Many disabled employers they spoke to said that the relationship with the PA could not be too formal.
One said: “They’re doing quite personal things like showering you.
“They’ve got to be people you trust intimately and people that you know, very, very well, and because of that you’ve got that relationship going… I don’t differentiate between the friendship side of it and the work side of it. The two go together as far as I’m concerned.”
Another employer of PAs said that the need to disclose personal information to their PAs meant it was unrealistic to expect a distinction between “personal” and “professional”.
She said: “People know things about me that they wouldn’t know in any other circumstances.”
One PA said: “It’s not as if you are relating to your colleague at work or your boss at work, you are part of their daily routine and you get to know their most personal needs… you are in the person’s house and into their lives completely.”
But nearly all the employers and PAs who spoke to the researchers said they had encountered problems because of the informal nature of their relationships.
One PA said: “I was her sole employee, and everything rested on me and that wasn’t a good feeling.
“I just got way too involved with her. I feel like I would do things differently now.”
Many of those interviewed spoke of how there had been at least some conflict in their relationships.
One employer told the researchers about a PA who had struggled to make the transition from working in residential care to becoming a PA.
She said: “She was quite challenging to work with. She got very upset because in her experience working in a care home she was used to having bleach and certain materials locked away in a cupboard, and of course this being a private house I just had my bleach under the sink…
“Her whole attitude was very much that she knew what she was doing and I didn’t know what I was doing.”
The study calls for both disabled employers of PAs and their personal assistants to be given the “skills and knowledge” they need to make their relationships work.
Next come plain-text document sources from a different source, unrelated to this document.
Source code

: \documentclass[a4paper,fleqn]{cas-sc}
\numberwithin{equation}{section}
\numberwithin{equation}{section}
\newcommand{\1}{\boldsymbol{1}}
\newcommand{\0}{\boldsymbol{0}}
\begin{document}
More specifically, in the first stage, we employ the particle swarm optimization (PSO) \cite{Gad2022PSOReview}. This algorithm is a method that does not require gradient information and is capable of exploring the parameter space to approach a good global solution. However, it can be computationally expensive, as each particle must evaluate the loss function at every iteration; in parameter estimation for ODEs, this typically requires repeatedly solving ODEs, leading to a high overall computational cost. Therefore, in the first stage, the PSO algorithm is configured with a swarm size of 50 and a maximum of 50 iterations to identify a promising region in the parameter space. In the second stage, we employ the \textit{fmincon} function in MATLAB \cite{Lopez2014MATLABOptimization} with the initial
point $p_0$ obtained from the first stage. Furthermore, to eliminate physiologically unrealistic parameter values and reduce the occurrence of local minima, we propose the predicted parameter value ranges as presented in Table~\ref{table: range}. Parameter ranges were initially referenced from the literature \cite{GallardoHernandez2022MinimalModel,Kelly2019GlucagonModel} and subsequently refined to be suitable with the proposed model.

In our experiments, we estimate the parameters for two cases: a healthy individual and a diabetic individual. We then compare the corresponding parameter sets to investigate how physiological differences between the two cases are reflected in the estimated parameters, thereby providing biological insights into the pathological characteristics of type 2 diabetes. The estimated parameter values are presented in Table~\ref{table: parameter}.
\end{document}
Relationships with PAs are inevitably “emotionally complex”, the study concludes, and adds: “Emotions arise because the connections between the disabled person and his or her personal assistant(s) are often long-term, intimate working relationships.”
Shakespeare, Porter and Stockl say that this needs to be recognised by both employers and PAs.
It is also crucial to set boundaries, making it clear how the relationship between PA and employer will work in practice, as PAs may not want to share their private life, while the workplace is also the PA employer’s home.
And they say that conflict within personal assistance relationships is common. It is vital, they say, for both employers and PAs to be given “the skills and knowledge they need to manage these relationships effectively”.
They make a number of recommendations for disabled people employing PAs, for PAs themselves, and for policy-makers and public bodies.
Among those recommendations is a call for greater efforts to bring people into the PA workforce, as a lack of choice for disabled people can force them to employ unsuitable PAs.
They also call for funding for training for both PAs and their employers, which could include training PAs in the social model of disability, and peer support – again, for both PAs and employers – to help with the potential isolation caused by personal assistance, and for both employers and PAs to have access to independent legal advice.